March 21, 2024 Uncategorized

Defending Complex Drug Conspiracy Cases: Navigating Murky Legal Waters

Drug conspiracy cases are notoriously complicated – with vague statutes, novel prosecution theories, and byzantine fact patterns involving multiple defendants. As criminal defense attorneys, we have an ethical duty to provide the best possible defense, even when the charges involve large-scale trafficking operations. But fulfilling this duty can be easier said than done.

Broad Statutes Give Prosecutors Room to Maneuver

One major challenge is that drug conspiracy laws, especially federal ones like 21 U.S.C. 846, are worded very broadly. Prosecutors only need to prove that two or more people agreed to violate narcotics laws; no actual drug transaction has to occur. Given this low evidentiary bar, prosecutors can cast a wide net, roping in alleged co-conspirators based on weak circumstantial evidence.

This prosecutorial discretion makes it harder for us, as defense attorneys, to predict or counter the government’s theories of liability. We are stuck playing defense rather than strategically confronting the prosecution head-on. It also allows questionable charges to withstand pretrial motions to dismiss. Fighting broad conspiracy allegations often means gearing up for a full trial.

Proving Lack of Intent and Agreement Especially Tricky

Exacerbating matters is that conspiracy charges hinge on intangible concepts like intent and tacit agreement. As defense attorneys, we cannot put a defendant’s state of mind on the stand. And finding concrete evidence to rebut an alleged mutual understanding to break the law can be next to impossible.

Given these built-in evidentiary hurdles, my colleagues and I work diligently to show reasonable doubt. We scour phone records, financial statements, and other discovery for proof of non-involvement. We also work to exclude prejudicial evidence and impeach witnesses who “flip” and cooperate with the government. But poking holes in the prosecution’s narrative is rarely enough for an acquittal.

Sentencing Exposure Drives Plea Bargains

In light of the steep sentencing exposure drug conspiracies entail, especially for our clients facing “kingpin” charges, plea bargains are a common outcome. Settling saves our clients decades behind bars. But deciding to plead out is agonizing given that conspiracy laws sweep up low-level couriers, girlfriends doing “favors,” and unwitting participants.
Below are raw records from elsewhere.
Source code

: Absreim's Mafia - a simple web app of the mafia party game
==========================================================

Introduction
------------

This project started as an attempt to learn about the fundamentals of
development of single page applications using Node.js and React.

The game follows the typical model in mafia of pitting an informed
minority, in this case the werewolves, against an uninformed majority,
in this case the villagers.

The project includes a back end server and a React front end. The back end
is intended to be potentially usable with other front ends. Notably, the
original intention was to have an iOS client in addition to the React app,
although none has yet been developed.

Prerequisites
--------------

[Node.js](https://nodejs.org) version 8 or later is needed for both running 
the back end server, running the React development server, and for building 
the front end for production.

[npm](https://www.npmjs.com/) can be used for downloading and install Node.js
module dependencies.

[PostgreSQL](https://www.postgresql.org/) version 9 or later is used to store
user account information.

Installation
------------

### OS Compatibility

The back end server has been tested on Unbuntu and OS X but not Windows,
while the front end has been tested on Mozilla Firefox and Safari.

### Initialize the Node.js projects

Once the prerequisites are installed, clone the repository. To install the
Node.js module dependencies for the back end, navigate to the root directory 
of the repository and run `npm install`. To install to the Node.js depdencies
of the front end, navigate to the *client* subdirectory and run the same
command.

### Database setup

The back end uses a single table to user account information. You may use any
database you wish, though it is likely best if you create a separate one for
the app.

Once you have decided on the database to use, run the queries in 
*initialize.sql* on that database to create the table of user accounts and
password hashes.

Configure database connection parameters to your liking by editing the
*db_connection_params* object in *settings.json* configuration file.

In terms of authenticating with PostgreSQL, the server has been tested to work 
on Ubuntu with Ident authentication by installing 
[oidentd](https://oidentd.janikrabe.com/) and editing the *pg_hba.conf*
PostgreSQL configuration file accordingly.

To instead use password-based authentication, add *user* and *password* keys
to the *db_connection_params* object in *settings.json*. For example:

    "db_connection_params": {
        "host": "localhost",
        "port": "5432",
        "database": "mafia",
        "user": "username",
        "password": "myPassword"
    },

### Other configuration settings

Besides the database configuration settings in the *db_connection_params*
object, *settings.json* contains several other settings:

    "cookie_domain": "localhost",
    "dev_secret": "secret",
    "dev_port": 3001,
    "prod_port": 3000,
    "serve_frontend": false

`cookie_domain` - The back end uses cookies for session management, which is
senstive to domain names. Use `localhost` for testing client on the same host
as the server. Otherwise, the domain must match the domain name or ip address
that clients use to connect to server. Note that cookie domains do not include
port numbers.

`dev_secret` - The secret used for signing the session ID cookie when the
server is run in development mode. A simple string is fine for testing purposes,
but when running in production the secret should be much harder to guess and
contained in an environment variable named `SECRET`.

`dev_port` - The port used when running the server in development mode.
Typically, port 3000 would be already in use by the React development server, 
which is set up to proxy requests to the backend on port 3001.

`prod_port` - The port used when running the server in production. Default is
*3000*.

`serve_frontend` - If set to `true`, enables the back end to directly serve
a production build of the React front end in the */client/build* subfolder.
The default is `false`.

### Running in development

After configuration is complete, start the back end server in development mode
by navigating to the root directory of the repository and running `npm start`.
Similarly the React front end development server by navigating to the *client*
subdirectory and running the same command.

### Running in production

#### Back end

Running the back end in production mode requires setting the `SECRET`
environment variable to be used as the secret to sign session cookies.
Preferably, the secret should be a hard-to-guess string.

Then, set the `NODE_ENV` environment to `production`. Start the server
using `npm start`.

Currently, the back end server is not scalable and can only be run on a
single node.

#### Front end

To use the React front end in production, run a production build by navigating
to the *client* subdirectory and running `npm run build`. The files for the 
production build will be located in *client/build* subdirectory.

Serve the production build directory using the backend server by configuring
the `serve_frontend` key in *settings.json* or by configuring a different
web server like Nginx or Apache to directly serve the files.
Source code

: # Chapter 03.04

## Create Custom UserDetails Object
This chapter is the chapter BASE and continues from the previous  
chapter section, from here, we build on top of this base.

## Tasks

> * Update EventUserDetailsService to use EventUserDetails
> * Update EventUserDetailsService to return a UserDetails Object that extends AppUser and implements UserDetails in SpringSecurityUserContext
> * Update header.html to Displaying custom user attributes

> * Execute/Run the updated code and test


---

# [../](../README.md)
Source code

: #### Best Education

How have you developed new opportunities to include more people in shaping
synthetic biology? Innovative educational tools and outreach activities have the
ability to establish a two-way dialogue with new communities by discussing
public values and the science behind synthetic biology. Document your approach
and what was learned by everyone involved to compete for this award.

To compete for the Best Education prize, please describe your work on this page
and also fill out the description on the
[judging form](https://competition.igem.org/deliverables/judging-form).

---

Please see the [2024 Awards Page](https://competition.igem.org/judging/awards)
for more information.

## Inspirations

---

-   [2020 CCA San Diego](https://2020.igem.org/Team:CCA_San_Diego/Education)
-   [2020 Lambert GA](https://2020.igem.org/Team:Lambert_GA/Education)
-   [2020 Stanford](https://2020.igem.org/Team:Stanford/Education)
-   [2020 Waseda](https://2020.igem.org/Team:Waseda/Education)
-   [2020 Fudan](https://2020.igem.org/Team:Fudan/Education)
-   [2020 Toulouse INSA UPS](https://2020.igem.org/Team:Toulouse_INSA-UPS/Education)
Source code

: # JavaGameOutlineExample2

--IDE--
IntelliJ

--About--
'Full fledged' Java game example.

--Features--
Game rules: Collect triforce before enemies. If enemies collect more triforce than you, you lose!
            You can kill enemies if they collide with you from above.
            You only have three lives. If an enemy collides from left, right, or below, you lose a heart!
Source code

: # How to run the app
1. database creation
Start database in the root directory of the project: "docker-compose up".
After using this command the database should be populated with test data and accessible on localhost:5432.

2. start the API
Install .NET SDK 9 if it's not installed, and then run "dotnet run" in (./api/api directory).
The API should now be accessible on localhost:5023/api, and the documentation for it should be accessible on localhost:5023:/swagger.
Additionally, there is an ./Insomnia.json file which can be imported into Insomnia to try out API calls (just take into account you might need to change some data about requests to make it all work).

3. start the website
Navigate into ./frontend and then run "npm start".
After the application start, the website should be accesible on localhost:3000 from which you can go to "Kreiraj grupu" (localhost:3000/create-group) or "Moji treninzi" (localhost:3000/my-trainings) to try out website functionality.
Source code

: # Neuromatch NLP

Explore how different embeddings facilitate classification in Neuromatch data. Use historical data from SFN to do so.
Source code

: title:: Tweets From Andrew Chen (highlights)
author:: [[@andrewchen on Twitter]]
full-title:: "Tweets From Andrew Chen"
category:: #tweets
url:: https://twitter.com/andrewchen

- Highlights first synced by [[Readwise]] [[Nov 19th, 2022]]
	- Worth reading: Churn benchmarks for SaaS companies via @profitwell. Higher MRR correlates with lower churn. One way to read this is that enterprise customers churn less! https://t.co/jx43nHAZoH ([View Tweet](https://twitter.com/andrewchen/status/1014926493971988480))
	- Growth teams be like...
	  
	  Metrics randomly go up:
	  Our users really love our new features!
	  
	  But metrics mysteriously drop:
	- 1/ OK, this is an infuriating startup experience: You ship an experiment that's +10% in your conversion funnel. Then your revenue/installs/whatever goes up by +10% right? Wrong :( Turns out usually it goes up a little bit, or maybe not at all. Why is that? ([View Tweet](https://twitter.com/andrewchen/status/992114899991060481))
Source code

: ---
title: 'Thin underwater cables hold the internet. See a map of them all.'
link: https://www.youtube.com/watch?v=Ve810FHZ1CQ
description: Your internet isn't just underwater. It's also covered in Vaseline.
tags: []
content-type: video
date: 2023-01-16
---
These defendants are a far cry from kingpins yet still face 5- and 10-year mandatory minimums.

Pleading out also means admitting guilt, which can be very hard for our clients who feel they were in the wrong place at the wrong time. As advocates, we walk a fine ethical line – counseling clients to take a deal while also fighting for their exoneration. Finding this balance keeps me up at night, afraid a client will choose trial and I won’t meet their expectations.

Joint Defense Strategy Critical Yet Risky

Finally, coordinating a unified defense across multiple defendants adds a further layer of complexity. A joint defense agreement allows us to share information and strategy without waiving attorney-client privilege. But conflicts of interest readily emerge, and defendants inevitably point fingers once cases start falling apart.

I still believe there is strength in numbers, however. Presenting an alternative, exculpatory narrative requires attacking the prosecution’s theory from all angles. But a joint defense is ultimately successful only when built on a foundation of trust and open communication from day one. Maintaining alignment as cases progress is easier said than done.

Why We Still Fight

Despite the long odds, my colleagues and I continue taking drug conspiracy cases. At the end of the day, the government has the burden of proof; our duty is to hold them to it. Of course, preparing for trial is resource-intensive. But the chance to shine light on overzealous prosecution makes the effort worthwhile.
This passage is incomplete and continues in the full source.